[[ Data provided open ]]

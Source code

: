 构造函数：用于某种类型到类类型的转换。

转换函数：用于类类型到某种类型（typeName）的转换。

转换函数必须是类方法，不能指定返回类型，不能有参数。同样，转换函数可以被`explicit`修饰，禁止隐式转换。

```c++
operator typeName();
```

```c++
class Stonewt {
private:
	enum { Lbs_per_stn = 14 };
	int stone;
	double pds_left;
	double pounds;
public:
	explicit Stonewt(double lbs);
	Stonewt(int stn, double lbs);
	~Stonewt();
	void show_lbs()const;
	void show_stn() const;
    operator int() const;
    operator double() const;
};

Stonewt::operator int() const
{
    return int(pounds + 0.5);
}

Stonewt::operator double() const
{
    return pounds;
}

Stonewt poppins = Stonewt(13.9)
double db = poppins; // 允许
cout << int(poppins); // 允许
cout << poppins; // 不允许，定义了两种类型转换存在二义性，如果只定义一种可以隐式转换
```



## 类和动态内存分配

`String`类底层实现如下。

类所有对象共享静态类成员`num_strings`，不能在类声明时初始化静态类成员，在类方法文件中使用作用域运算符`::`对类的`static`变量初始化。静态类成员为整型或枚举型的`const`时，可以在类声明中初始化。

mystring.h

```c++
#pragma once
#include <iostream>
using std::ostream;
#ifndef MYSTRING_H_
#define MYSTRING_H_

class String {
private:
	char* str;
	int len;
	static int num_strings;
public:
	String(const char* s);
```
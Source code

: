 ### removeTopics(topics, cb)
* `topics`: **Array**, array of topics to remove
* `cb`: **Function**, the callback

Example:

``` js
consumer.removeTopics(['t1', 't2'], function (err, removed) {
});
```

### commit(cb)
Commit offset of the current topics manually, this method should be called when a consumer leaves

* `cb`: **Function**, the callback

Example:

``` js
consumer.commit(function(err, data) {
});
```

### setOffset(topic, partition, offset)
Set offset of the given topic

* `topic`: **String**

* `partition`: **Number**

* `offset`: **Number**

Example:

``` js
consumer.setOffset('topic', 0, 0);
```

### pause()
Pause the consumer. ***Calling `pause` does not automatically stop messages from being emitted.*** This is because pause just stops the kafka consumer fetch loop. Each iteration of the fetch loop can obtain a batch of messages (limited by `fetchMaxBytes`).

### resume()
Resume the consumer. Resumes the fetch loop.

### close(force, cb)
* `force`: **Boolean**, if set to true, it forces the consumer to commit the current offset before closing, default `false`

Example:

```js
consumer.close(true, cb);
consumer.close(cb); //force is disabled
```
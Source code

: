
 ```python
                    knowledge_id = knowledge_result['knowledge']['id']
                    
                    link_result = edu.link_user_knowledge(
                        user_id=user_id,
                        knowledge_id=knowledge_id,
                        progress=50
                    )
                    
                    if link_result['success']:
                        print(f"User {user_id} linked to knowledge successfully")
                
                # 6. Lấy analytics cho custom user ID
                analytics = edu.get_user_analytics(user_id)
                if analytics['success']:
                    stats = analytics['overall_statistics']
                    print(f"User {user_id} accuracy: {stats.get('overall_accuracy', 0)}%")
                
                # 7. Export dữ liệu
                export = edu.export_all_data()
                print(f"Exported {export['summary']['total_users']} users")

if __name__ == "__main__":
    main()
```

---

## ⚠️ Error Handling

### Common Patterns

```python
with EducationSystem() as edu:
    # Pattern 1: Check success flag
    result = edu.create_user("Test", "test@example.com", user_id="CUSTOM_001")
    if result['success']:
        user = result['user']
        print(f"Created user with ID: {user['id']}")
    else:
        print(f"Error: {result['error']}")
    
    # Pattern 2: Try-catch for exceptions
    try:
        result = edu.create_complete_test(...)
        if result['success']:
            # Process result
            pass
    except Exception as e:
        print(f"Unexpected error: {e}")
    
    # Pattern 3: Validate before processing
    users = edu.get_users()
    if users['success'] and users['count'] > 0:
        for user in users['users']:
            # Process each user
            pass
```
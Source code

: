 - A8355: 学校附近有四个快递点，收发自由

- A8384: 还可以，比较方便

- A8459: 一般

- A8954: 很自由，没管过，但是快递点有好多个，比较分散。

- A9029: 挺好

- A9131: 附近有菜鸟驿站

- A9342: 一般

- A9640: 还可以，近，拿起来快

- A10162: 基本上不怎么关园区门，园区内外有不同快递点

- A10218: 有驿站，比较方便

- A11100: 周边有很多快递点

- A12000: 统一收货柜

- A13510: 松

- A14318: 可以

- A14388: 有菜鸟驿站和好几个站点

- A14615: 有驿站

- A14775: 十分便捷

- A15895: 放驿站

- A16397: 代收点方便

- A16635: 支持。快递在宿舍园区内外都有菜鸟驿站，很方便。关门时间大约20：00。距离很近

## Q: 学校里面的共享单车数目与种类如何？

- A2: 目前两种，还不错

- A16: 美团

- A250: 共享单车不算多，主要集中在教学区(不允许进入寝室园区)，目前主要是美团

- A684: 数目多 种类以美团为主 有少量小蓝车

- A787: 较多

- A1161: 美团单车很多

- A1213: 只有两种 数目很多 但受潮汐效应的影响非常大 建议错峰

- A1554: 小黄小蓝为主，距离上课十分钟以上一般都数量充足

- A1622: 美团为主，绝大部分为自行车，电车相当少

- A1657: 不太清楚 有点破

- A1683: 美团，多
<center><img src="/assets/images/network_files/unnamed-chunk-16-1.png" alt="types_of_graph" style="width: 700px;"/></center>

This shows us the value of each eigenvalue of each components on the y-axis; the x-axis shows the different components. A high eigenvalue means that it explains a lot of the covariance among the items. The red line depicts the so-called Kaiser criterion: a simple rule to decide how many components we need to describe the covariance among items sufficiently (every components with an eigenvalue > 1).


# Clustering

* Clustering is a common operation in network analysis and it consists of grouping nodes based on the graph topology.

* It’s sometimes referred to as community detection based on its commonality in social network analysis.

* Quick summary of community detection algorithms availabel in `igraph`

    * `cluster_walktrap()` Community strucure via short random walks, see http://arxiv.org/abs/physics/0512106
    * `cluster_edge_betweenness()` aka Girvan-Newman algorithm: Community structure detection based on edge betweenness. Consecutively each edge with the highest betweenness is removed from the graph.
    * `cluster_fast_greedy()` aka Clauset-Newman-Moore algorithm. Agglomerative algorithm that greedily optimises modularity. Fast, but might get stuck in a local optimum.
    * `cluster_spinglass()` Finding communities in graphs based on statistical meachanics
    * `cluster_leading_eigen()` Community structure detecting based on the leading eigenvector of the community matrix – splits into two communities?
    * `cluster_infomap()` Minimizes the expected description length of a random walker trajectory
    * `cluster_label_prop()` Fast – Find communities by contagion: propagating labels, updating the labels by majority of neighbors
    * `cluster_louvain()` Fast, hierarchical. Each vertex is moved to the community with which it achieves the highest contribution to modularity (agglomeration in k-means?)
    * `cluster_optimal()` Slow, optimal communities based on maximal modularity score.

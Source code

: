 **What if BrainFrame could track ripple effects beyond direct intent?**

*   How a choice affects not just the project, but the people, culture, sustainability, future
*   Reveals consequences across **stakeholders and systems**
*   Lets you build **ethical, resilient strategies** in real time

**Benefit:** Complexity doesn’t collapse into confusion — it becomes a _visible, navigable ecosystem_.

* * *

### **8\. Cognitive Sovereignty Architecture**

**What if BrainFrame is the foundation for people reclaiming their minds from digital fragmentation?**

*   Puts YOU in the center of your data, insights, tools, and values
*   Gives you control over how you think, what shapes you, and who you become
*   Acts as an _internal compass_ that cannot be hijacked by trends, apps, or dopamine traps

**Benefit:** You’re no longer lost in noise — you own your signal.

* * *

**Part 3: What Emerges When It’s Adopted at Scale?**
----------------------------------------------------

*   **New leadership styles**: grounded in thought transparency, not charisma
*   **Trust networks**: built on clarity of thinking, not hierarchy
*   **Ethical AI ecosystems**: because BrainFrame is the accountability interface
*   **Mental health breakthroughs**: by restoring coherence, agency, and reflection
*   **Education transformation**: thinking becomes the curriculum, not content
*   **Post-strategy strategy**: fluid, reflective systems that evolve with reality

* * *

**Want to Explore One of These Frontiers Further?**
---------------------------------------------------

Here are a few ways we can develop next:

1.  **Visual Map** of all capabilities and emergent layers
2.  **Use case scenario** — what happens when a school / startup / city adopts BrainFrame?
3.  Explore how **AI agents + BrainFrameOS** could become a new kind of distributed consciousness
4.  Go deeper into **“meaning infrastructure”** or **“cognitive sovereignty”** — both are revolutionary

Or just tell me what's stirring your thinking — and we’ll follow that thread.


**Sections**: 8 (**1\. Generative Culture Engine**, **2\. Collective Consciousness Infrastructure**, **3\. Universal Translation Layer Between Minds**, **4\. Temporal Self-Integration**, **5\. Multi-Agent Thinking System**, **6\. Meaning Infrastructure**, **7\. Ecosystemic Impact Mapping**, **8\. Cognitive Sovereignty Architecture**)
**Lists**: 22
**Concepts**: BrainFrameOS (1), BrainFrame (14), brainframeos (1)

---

[[ Data provided closed ]]

Goal of the exercise: Search the entries for the word "current", then list each line that holds it.

Expected output:
Commit offset of the current topics manually, this method should be called when a consumer leaves
* `force`: **Boolean**, if set to true, it forces the consumer to commit the current offset before closing, default `false`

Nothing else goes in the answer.